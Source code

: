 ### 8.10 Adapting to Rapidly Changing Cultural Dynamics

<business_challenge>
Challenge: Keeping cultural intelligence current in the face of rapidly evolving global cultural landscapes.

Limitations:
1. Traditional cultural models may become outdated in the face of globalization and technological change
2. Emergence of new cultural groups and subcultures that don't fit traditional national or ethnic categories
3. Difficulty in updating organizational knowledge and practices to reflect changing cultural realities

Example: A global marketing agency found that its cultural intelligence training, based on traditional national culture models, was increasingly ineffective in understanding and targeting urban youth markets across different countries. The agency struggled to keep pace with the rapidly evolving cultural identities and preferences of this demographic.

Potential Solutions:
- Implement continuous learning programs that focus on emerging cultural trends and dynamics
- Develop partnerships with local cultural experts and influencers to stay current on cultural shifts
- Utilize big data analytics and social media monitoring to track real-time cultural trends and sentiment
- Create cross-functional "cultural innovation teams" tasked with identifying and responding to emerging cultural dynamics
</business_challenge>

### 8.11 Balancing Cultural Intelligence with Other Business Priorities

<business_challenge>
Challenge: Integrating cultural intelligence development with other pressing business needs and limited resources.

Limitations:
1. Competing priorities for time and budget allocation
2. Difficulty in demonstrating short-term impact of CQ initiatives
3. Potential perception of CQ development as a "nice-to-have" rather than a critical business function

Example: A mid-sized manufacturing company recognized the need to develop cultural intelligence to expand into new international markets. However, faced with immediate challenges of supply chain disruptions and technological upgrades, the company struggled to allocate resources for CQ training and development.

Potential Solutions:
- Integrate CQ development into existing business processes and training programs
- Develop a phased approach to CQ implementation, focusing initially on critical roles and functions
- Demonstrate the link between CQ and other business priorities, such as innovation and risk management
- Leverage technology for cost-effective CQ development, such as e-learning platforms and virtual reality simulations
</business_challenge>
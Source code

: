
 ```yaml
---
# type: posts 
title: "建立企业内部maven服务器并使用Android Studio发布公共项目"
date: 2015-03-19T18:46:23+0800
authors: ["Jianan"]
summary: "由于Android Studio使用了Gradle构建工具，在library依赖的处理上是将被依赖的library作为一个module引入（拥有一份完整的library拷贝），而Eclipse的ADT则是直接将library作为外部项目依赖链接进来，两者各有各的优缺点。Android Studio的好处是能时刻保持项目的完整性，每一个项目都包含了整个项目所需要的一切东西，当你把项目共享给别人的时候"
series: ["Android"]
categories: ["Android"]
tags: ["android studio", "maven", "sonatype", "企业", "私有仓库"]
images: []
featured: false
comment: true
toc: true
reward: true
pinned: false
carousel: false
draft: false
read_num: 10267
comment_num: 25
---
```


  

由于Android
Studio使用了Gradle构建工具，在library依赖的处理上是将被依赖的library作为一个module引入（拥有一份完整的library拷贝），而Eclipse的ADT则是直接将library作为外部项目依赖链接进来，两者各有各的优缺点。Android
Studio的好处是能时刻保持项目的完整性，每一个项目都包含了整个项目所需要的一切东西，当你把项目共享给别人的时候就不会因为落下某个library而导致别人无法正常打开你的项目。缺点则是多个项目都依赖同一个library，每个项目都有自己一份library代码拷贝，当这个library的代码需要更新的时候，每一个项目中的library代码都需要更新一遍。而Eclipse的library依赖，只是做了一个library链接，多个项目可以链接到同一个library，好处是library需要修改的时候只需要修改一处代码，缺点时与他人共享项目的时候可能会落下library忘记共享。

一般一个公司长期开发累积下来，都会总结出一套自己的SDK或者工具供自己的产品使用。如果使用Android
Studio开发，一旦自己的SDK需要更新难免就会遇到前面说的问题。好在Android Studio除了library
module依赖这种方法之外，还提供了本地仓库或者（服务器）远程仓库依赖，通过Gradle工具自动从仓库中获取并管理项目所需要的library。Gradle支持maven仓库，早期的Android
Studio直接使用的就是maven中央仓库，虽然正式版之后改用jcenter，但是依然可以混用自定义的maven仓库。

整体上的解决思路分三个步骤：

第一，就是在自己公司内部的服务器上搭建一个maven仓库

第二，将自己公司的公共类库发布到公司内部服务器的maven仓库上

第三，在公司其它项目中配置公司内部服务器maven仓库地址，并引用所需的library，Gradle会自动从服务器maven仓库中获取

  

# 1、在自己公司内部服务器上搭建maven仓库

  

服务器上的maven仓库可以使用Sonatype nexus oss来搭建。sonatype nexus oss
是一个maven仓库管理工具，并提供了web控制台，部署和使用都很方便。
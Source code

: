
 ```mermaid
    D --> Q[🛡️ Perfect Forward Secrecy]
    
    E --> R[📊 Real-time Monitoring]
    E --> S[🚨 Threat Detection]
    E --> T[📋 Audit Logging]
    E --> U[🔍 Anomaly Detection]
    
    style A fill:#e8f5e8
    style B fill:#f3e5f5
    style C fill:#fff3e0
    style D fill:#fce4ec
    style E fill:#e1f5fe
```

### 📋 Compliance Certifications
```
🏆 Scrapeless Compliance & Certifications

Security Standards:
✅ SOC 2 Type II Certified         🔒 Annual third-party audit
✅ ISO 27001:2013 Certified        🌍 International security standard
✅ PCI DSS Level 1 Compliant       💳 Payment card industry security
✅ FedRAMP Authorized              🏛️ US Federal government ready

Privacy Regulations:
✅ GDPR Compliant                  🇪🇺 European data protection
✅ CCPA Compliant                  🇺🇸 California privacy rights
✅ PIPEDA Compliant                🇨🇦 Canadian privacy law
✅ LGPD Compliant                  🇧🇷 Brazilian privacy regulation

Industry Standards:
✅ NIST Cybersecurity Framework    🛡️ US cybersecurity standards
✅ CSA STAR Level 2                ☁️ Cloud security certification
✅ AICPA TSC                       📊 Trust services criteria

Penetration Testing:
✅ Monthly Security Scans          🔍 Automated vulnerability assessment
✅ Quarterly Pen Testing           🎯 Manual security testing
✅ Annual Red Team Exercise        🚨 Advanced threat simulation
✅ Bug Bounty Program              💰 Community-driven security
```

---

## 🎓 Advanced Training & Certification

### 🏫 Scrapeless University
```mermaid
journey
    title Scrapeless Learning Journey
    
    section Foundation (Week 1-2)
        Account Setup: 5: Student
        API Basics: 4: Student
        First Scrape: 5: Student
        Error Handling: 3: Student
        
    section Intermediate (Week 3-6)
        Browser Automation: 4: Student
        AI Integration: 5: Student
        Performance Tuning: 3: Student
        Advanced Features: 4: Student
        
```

REQUIRED ACTION :: Your task is to set down only the lines that run from the opening of the listing to the line with "3. Difficulty in", both ends included, each unchanged.

RESPONSE TO THE EXERCISE ::
Source code

: ### 8.10 Adapting to Rapidly Changing Cultural Dynamics

<business_challenge>
Challenge: Keeping cultural intelligence current in the face of rapidly evolving global cultural landscapes.

Limitations:
1. Traditional cultural models may become outdated in the face of globalization and technological change
2. Emergence of new cultural groups and subcultures that don't fit traditional national or ethnic categories
3. Difficulty in updating organizational knowledge and practices to reflect changing cultural realities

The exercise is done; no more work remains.